In another example, in trying to derive

$$\left\langle p \right\rangle = m \frac{d \left\langle x \right\rangle}{dt}$$

we eventually see that

$$m \frac{d \left\langle x \right\rangle}{dt} = \frac{i\hbar}{2}\int\left[ \Psi^{*}x\frac{\partial^{2}\Psi}{\partial x^{2}} - \frac{\partial^{2}\Psi^{*}}{\partial x^{2}}x\Psi\right] dx = \frac{i\hbar}{2}\int\left[ \Psi^{*}\frac{\partial^{2}(x\Psi)}{\partial x^{2}} - \frac{\partial^{2}\Psi^{*}}{\partial x^{2}}(x\Psi)\right] dx - i\hbar \int \Psi^{*}\frac{\partial}{\partial x}\Psi dx$$

where the x is thrown into the partial derivative. I can't explain this one and the author offers no indication for his reasoning. Thanks.

 

[nrqed]

This is not a homework problem, but advice on the presented examples would be helpful anyways.

Does anyone know of a good QM textbook or website that discusses the rules for applying derivatives in QM? In reviewing many of the derivations, I find many weird applications with no reasoning from the author. Here are two examples:

In trying to derive

$$\left\langle v \right\rangle = \frac{d \left\langle x \right\rangle}{dt}$$

we see that

$$\frac{d \left\langle x \right\rangle}{dt} = \int x\frac{\partial}{\partial t}\left|\Psi\right|^{2}dx$$

yet we can't pull the partial derivative over onto x--this is because the wave function may evolve over time and therefore change the expectation value (?).

I am not sure I understand your comment. The above equality is correct because x does not depend on time so you can pass it through the derivative with respect to time.

In another example, in trying to derive

$$\left\langle p \right\rangle = m \frac{d \left\langle x \right\rangle}{dt}$$

we eventually see that

$$m \frac{d \left\langle x \right\rangle}{dt} = \frac{i\hbar}{2}\int\left[ \Psi^{*}x\frac{\partial^{2}\Psi}{\partial x^{2}} - \frac{\partial^{2}\Psi^{*}}{\partial x^{2}}x\Psi\right] dx = \frac{i\hbar}{2}\int\left[ \Psi^{*}\frac{\partial^{2}(x\Psi)}{\partial x^{2}} - \frac{\partial^{2}\Psi^{*}}{\partial x^{2}}(x\Psi)\right] dx - i\hbar \int \Psi^{*}\frac{\partial}{\partial x}\Psi dx$$

where the x is thrown into the partial derivative. I can't explain this one and the author offers no indication for his reasoning. Thanks.

See my comment above

 

[buffordboy23]

I am not sure I understand your comment. The above equality is correct because x does not depend on time so you can pass it through the derivative with respect to time.

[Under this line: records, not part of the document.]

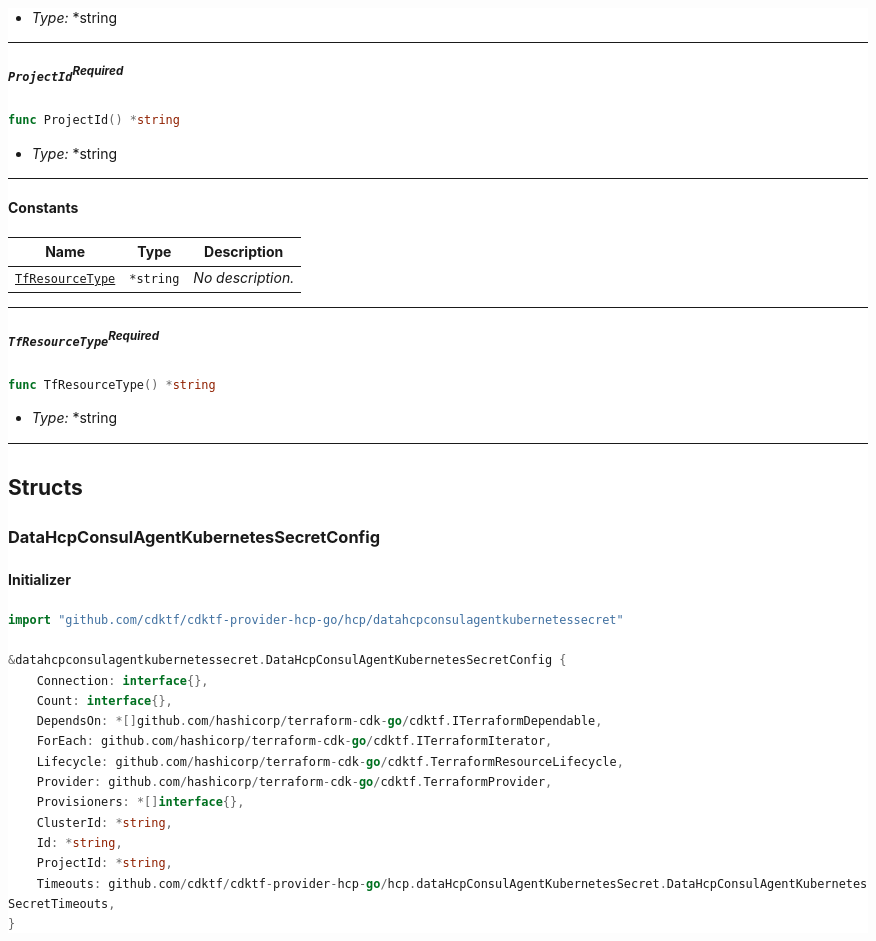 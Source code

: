 - *Type:* *string

---

##### `ProjectId`<sup>Required</sup> <a name="ProjectId" id="@cdktf/provider-hcp.dataHcpConsulAgentKubernetesSecret.DataHcpConsulAgentKubernetesSecret.property.projectId"></a>

```go
func ProjectId() *string
```

- *Type:* *string

---

#### Constants <a name="Constants" id="Constants"></a>

| **Name** | **Type** | **Description** |
| --- | --- | --- |
| <code><a href="#@cdktf/provider-hcp.dataHcpConsulAgentKubernetesSecret.DataHcpConsulAgentKubernetesSecret.property.tfResourceType">TfResourceType</a></code> | <code>*string</code> | *No description.* |

---

##### `TfResourceType`<sup>Required</sup> <a name="TfResourceType" id="@cdktf/provider-hcp.dataHcpConsulAgentKubernetesSecret.DataHcpConsulAgentKubernetesSecret.property.tfResourceType"></a>

```go
func TfResourceType() *string
```

- *Type:* *string

---

## Structs <a name="Structs" id="Structs"></a>

### DataHcpConsulAgentKubernetesSecretConfig <a name="DataHcpConsulAgentKubernetesSecretConfig" id="@cdktf/provider-hcp.dataHcpConsulAgentKubernetesSecret.DataHcpConsulAgentKubernetesSecretConfig"></a>

#### Initializer <a name="Initializer" id="@cdktf/provider-hcp.dataHcpConsulAgentKubernetesSecret.DataHcpConsulAgentKubernetesSecretConfig.Initializer"></a>

```go
import "github.com/cdktf/cdktf-provider-hcp-go/hcp/datahcpconsulagentkubernetessecret"

&datahcpconsulagentkubernetessecret.DataHcpConsulAgentKubernetesSecretConfig {
	Connection: interface{},
	Count: interface{},
	DependsOn: *[]github.com/hashicorp/terraform-cdk-go/cdktf.ITerraformDependable,
	ForEach: github.com/hashicorp/terraform-cdk-go/cdktf.ITerraformIterator,
	Lifecycle: github.com/hashicorp/terraform-cdk-go/cdktf.TerraformResourceLifecycle,
	Provider: github.com/hashicorp/terraform-cdk-go/cdktf.TerraformProvider,
	Provisioners: *[]interface{},
	ClusterId: *string,
	Id: *string,
	ProjectId: *string,
	Timeouts: github.com/cdktf/cdktf-provider-hcp-go/hcp.dataHcpConsulAgentKubernetesSecret.DataHcpConsulAgentKubernetesSecretTimeouts,
}
```
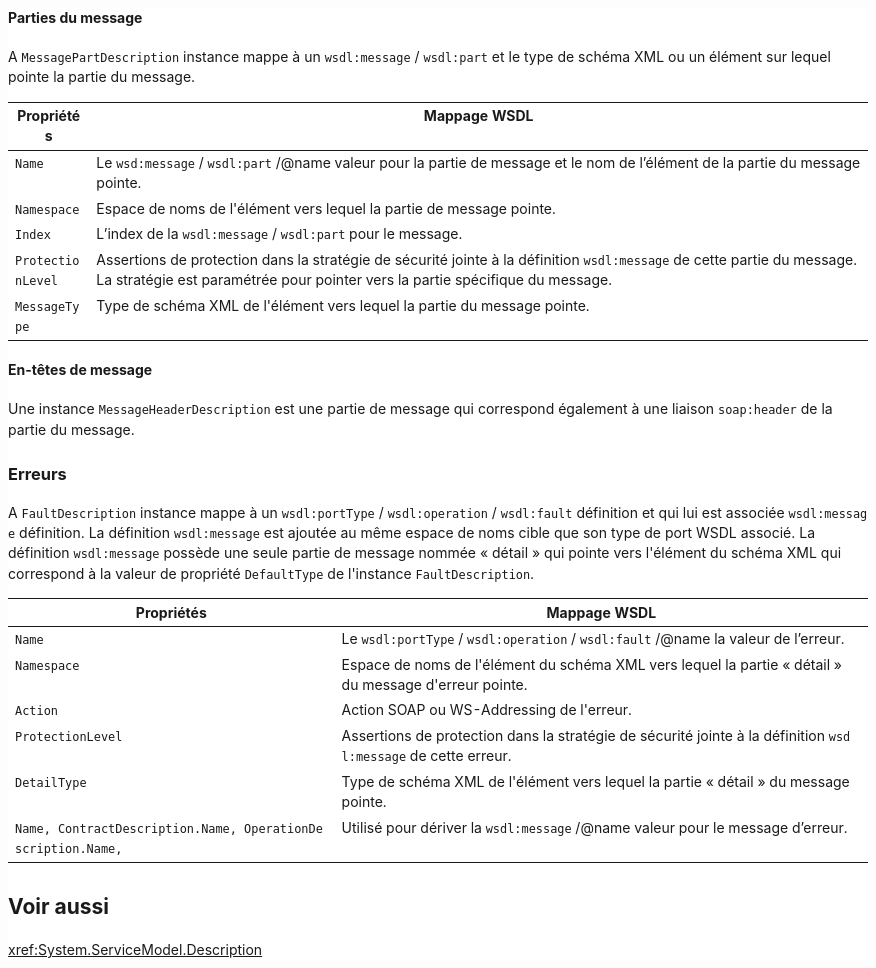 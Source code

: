 #### <a name="message-parts"></a>Parties du message  
 A `MessagePartDescription` instance mappe à un `wsdl:message` / `wsdl:part` et le type de schéma XML ou un élément sur lequel pointe la partie du message.  
  
|Propriétés|Mappage WSDL|  
|----------------|------------------|  
|`Name`|Le `wsd:message` / `wsdl:part` /@name valeur pour la partie de message et le nom de l’élément de la partie du message pointe.|  
|`Namespace`|Espace de noms de l'élément vers lequel la partie de message pointe.|  
|`Index`|L’index de la `wsdl:message` / `wsdl:part` pour le message.|  
|`ProtectionLevel`|Assertions de protection dans la stratégie de sécurité jointe à la définition `wsdl:message` de cette partie du message. La stratégie est paramétrée pour pointer vers la partie spécifique du message.|  
|`MessageType`|Type de schéma XML de l'élément vers lequel la partie du message pointe.|  
  
#### <a name="message-headers"></a>En-têtes de message  
 Une instance `MessageHeaderDescription` est une partie de message qui correspond également à une liaison `soap:header` de la partie du message.  
  
### <a name="faults"></a>Erreurs  
 A `FaultDescription` instance mappe à un `wsdl:portType` / `wsdl:operation` / `wsdl:fault` définition et qui lui est associée `wsdl:message` définition. La définition `wsdl:message` est ajoutée au même espace de noms cible que son type de port WSDL associé. La définition `wsdl:message` possède une seule partie de message nommée « détail » qui pointe vers l'élément du schéma XML qui correspond à la valeur de propriété `DefaultType` de l'instance `FaultDescription`.  
  
|Propriétés|Mappage WSDL|  
|----------------|------------------|  
|`Name`|Le `wsdl:portType` / `wsdl:operation` / `wsdl:fault` /@name la valeur de l’erreur.|  
|`Namespace`|Espace de noms de l'élément du schéma XML vers lequel la partie « détail » du message d'erreur pointe.|  
|`Action`|Action SOAP ou WS-Addressing de l'erreur.|  
|`ProtectionLevel`|Assertions de protection dans la stratégie de sécurité jointe à la définition `wsdl:message` de cette erreur.|  
|`DetailType`|Type de schéma XML de l'élément vers lequel la partie « détail » du message pointe.|  
|`Name, ContractDescription.Name, OperationDescription.Name,`|Utilisé pour dériver la `wsdl:message` /@name valeur pour le message d’erreur.|  
  
## <a name="see-also"></a>Voir aussi  
 <xref:System.ServiceModel.Description>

I know it is right, but suppose I said

$$\frac{d \left\langle x \right\rangle}{dt} = \int \frac{\partial x}{\partial t}\left|\Psi\right|^{2}dx$$

Since $$\partial x/\partial t = 0$$, then

$$\frac{d \left\langle x \right\rangle}{dt} = 0$$

which is wrong because it neglects the evolution of the wave-function with time. Basically, I don't want to fall into such traps.

See my comment above

So for the second example, it sounds like you are saying that x does not depend on the position in space? Therefore, x is a constant and is treated as such when thrown into the partial derivative:

$$\frac{\partial^{2}(x\Psi)}{\partial x^{2}}=x\frac{\partial^{2}\Psi}{\partial x^{2}}$$

This doesn't make sense to me because of the extra integral. Do you have any recommendations on what I can do to obtain better clarity in applying these strange techniques? I would likely never thought of it unless I saw it somewhere else first. How has your experience been in deriving equations in QM? It seems like a lot of trial and error in my efforts so far--there are many directions in which to manipulate some equation but the direction is not always clear, so I choose one direction and keep chugging away until a page later I see that the road is blocked, and I must try a new direction...time is wasted and I want to be more efficient. =(